The authors created a "map" of what happens when you change the strength of the random brakes (disorder) and the strength of the hand-holding (coupling).

  • Scenario A: Weak Hand-Holding, Strong Random Brakes
    If the people aren't holding hands very tightly, but everyone has strong, random brakes, the group falls apart. Many people get stuck (pinned) because their local brakes are too strong for their own momentum to overcome. The group drifts very slowly or stops.

  • Scenario B: Strong Hand-Holding, Weak Random Brakes
    If the people hold hands very tightly, but their local brakes are weak, the "common push" wins. The group ignores the small, random tugs and spins forward together in a synchronized rhythm. The hand-holding pulls everyone into a collective drift.

  • Scenario C: Strong Hand-Holding, Strong Random Brakes
    This is the most interesting part. If the brakes are very strong and the hand-holding is very strong, the group doesn't necessarily spin faster. Instead, the strong brakes pin so many people that even the strong hand-holding can't get them moving. The whole system becomes "stuck" in a stationary state. The collective effort isn't enough to overcome the sheer number of local anchors.

4. The "Backward" Drift

The paper also noticed something surprising. Even though the "wind" (the common drive) is blowing everyone forward, some people in the group actually spin backward.
This happens when a person has a very strong local brake (or accelerator in the wrong direction) and the group dynamics pull them the other way. It's like a swimmer trying to swim upstream; if the current is strong enough, they might get pushed backward despite their own effort. This "backward drift" only happens in specific zones where the random brakes are just strong enough to fight the wind, but not strong enough to stop the person completely.

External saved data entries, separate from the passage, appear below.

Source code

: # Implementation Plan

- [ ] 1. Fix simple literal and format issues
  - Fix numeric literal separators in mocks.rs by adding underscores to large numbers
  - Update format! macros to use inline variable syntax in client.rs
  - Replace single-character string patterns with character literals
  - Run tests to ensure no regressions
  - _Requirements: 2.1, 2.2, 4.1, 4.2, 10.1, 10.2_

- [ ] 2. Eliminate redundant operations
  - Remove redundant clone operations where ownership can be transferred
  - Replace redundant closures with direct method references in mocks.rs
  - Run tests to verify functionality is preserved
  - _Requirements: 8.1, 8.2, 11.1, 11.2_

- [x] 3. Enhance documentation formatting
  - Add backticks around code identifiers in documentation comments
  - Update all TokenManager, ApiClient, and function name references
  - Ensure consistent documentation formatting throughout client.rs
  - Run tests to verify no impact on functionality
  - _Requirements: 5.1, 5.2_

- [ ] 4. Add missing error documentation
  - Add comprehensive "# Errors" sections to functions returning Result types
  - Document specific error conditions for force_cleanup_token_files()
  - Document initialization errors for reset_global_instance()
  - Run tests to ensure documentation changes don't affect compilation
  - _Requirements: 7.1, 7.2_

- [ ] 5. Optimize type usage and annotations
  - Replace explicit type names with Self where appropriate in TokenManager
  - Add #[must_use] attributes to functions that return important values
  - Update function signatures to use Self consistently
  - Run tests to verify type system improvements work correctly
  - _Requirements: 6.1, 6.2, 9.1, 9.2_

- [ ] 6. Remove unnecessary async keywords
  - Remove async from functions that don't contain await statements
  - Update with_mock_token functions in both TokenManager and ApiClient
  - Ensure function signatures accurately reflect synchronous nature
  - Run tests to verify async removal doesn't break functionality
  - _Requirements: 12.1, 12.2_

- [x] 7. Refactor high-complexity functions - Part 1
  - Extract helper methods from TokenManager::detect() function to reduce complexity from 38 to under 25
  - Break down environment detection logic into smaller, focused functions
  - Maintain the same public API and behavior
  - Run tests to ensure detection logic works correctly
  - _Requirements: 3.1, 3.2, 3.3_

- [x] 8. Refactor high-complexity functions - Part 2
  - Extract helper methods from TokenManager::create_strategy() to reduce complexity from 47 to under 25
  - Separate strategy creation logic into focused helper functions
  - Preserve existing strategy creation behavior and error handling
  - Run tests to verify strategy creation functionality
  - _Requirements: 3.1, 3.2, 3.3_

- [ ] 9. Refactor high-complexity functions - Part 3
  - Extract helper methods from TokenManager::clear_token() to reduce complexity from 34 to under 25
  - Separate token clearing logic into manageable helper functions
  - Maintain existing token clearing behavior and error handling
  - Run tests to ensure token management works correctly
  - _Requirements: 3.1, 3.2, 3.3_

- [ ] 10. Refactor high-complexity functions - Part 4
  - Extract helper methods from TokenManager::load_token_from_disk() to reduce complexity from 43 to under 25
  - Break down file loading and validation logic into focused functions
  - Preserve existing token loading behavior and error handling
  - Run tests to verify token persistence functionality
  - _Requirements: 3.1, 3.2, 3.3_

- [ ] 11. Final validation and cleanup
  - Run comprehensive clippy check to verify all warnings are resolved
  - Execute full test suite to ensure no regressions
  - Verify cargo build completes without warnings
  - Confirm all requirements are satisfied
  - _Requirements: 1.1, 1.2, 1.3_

5. What If Everyone Had Different Natural Speeds?

The authors also tested a variation where, instead of everyone having the same "wind" pushing them forward, everyone had a different natural speed (some fast, some slow, some backward).
In this case, even if they hold hands tightly, they don't start spinning forward together. Instead, they tend to cancel each other out and stop moving entirely. This highlights that the "common push" in the main experiment was essential for getting the group to drift in one direction.

The Big Takeaway

The main discovery of this paper is that randomness in how individuals react to their environment can completely change how a group moves.

Even if everyone is being pushed in the same direction, if their local "brakes" are random and mixed (some strong, some weak, some forward, some backward), the group can end up:

  1. Spinning freely together.
  2. Getting stuck in place.
  3. Or even having some members spin backward.

The paper shows that you don't need everyone to be different to get complex behavior; you just need the local forces acting on them to be random and mixed. It's a study of how a crowd of individuals balances between being stuck in their own spot and moving together as a single unit.